KH Muhyiddin termasuk kiai yang ikut berjuang mempertahankan kemerdekaan bersama rakyat ketika Belanda tidak mengakui kemerdekaan Indonesia pada 1945.

Pada masa penjajahan Belanda, KH Mukhyidin juga dikenal memimpin para pejuang untuk menyerang garis pertahanan Sekutu di Bandung Utara. Dalam penyerangan itu, markas tentara NICA di Ciateul, Bandung, menjadi salah satu sasaran para pejuang.

Sejarah singkat

Pada awal tahun 1900-an, Bupati Sumedang pada saat itu Pangeran Wiriakusumah merasa bahwa masyarakat muslim Sumedang sangat memerlukan bimbingan ahli agama. Maka dengan itu, Bupati Sumedang mendatangkan beberapa orang kyai dari berbagai wilayah, diantaranya adalah K.H. Muhyiddin bin Arif seorang kyai yang berasal dari Garut. 

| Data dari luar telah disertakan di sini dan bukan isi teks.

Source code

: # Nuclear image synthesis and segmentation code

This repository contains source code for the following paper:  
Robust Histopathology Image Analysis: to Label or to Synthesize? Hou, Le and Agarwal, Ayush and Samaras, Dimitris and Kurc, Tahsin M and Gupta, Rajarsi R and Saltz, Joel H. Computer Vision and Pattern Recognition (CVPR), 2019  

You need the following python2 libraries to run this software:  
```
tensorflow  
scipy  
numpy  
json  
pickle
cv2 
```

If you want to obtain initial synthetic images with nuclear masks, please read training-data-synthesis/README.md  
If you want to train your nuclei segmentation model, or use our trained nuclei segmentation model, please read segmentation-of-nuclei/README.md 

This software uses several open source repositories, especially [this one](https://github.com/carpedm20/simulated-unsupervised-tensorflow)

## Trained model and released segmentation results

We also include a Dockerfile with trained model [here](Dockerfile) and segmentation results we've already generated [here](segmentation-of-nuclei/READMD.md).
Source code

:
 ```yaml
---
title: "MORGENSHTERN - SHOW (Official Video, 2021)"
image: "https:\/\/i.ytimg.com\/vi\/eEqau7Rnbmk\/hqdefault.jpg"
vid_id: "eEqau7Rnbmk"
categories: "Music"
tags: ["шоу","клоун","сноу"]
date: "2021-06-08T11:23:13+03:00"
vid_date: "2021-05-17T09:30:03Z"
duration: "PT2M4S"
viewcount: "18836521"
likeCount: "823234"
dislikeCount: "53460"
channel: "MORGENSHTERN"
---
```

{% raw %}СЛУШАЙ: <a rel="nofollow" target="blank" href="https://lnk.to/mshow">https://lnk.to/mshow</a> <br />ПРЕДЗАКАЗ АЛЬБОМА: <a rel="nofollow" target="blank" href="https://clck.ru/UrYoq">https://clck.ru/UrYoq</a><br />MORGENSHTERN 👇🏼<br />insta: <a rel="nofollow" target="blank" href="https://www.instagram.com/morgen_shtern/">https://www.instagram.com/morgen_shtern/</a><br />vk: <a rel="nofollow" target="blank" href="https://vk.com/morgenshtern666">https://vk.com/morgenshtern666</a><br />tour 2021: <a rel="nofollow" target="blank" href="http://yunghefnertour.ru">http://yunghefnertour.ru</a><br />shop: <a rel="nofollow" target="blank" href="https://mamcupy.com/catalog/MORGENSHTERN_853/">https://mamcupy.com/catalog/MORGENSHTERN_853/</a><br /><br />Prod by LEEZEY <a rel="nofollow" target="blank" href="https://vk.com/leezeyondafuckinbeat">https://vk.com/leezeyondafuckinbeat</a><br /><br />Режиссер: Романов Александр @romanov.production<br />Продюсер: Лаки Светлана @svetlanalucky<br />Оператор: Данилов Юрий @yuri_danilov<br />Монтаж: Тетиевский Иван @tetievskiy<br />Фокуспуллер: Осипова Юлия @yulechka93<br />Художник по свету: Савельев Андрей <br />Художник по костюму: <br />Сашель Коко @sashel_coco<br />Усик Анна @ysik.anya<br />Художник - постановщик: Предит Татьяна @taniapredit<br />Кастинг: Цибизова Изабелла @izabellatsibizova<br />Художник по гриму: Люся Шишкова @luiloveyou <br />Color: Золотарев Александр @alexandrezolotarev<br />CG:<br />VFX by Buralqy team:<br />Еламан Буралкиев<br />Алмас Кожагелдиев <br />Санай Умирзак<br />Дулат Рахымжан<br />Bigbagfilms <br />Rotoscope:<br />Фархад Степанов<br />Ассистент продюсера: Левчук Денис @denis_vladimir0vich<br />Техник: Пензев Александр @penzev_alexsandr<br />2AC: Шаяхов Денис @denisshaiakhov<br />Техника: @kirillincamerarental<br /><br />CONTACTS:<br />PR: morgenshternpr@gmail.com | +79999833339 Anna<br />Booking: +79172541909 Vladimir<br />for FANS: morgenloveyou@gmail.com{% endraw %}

Pada tahun 1910 K.H. Muhyiddin ditempatkan di diaerah Cimalaka, disana beliau mendirikan pesantren yang dikenal dengan pesantren Cimalaka.'

Setelah sepuluh tahun disana, beliau pindah ke suatu tempat terpencil di Cimeuhmal, Kecamatan Tanjungsiang, Kabupaten Subang. 

Di tempat itu beliau mendirikan pesantren yang diberi nama Pondok Pesantren Pagelaran. Pasca revolusi kemerdekaan, kondisi daerah sangat tidak aman karena merajalelanya gangguan gerombolan. Banyak pengikut dan kawan seperjuangan K.H. Muhyiddin yang tewas menjadi korban keganasan gerombolan. Sehingga pada tahun 1950 diputuskan untuk mengungsi, kembali ke Sumedang. 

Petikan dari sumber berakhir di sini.